**What you have to do**
Count every line below that holds "Dispel". The answer is the number alone.

**Provided entries**
»»

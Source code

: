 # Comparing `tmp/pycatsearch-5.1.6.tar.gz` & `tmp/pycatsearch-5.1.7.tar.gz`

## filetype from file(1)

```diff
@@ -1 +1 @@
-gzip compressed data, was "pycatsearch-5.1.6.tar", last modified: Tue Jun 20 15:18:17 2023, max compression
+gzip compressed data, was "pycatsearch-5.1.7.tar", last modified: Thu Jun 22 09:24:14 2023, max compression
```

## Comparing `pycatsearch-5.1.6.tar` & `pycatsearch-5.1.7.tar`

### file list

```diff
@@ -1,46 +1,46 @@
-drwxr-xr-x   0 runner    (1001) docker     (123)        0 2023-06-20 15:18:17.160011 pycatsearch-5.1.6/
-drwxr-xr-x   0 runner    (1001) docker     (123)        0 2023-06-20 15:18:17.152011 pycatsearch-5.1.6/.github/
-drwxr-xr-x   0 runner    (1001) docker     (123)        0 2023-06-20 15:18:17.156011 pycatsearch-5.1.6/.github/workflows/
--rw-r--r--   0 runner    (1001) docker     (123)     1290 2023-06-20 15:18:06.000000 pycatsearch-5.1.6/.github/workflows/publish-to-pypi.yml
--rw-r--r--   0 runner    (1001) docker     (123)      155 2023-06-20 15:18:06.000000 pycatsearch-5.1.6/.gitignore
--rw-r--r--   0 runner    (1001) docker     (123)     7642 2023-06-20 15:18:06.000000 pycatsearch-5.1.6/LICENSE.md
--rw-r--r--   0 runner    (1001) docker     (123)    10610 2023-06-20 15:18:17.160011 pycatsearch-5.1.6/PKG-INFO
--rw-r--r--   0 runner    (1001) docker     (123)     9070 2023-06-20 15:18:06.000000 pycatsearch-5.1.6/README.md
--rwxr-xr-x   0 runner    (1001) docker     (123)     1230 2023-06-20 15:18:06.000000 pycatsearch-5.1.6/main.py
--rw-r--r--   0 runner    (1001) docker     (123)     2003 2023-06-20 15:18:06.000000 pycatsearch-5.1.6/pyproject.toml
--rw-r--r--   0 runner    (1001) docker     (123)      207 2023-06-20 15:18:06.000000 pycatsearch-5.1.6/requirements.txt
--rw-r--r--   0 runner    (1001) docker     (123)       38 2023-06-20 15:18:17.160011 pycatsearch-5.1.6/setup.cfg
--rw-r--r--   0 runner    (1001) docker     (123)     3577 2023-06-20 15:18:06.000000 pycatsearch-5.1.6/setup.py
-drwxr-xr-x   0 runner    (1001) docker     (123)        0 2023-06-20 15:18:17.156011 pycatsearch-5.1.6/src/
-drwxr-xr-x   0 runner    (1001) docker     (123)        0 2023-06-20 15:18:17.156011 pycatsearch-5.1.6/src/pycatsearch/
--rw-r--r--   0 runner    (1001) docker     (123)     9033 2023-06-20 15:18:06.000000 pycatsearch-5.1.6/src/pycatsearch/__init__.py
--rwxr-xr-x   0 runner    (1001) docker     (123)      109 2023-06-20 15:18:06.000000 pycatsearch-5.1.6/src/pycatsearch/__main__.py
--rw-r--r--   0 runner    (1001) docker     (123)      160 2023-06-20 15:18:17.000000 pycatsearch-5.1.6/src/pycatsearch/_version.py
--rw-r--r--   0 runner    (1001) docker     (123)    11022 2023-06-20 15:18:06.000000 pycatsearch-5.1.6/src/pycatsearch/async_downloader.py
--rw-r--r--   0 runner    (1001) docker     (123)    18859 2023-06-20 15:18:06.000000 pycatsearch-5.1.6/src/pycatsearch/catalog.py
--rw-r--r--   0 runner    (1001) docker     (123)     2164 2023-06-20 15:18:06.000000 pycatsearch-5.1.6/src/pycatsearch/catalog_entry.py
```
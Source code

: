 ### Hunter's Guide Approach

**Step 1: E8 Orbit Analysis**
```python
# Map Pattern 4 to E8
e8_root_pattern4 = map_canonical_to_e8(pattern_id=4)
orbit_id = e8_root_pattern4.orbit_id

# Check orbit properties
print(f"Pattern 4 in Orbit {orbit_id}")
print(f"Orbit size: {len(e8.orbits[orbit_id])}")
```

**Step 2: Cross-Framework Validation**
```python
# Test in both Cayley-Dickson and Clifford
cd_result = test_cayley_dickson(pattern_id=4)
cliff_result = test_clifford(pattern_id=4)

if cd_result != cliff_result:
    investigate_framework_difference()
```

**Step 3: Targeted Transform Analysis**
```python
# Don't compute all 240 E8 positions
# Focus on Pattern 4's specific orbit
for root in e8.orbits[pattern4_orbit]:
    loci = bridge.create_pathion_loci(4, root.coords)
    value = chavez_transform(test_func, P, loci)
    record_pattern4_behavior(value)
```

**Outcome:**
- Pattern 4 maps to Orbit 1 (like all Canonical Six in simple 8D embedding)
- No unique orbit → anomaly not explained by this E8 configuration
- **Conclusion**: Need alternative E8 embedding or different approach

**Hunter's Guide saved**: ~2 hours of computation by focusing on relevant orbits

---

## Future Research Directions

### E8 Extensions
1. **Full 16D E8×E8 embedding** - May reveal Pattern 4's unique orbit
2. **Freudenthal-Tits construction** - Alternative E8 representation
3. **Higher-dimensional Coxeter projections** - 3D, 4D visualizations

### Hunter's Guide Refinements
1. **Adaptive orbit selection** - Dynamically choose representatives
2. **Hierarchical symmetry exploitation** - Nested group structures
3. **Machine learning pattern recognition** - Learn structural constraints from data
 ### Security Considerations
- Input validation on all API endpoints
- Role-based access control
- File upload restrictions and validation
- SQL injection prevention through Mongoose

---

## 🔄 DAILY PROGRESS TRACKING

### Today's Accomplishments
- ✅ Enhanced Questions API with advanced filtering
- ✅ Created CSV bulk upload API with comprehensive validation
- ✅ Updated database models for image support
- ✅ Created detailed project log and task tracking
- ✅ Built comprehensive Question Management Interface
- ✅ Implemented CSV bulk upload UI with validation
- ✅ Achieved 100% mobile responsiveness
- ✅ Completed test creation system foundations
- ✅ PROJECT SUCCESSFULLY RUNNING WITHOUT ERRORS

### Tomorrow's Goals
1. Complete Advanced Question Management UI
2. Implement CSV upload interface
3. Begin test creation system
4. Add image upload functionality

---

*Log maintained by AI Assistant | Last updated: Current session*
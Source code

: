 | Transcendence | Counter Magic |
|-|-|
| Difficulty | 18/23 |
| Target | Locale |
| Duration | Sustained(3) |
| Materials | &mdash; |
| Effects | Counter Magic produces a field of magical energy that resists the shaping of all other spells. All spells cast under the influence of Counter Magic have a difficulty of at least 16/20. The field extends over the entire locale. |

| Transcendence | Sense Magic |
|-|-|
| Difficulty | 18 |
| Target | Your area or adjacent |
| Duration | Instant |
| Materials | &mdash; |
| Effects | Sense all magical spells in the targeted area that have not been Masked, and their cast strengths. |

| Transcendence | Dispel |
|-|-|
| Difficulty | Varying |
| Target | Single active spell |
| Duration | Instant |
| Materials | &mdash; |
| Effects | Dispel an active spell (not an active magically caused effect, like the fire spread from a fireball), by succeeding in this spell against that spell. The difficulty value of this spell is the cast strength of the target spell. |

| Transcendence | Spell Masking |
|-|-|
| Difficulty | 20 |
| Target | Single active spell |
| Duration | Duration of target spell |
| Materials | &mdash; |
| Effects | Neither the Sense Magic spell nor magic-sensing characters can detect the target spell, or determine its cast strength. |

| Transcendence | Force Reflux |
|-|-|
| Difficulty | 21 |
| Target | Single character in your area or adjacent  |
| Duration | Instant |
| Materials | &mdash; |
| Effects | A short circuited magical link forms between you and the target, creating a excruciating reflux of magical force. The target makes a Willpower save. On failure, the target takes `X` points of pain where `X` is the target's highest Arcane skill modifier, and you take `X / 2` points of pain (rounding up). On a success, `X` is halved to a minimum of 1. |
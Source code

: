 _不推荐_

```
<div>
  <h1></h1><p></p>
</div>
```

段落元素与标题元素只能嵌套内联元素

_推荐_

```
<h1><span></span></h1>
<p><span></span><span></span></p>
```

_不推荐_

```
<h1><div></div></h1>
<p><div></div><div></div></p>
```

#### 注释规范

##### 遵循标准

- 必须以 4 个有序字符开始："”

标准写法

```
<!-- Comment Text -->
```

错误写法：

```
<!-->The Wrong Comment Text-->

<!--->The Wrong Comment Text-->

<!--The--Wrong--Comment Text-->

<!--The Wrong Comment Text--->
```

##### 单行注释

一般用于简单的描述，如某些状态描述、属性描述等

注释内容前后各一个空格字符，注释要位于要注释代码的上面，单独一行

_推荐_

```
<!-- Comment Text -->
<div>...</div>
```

««

**Task answer**
2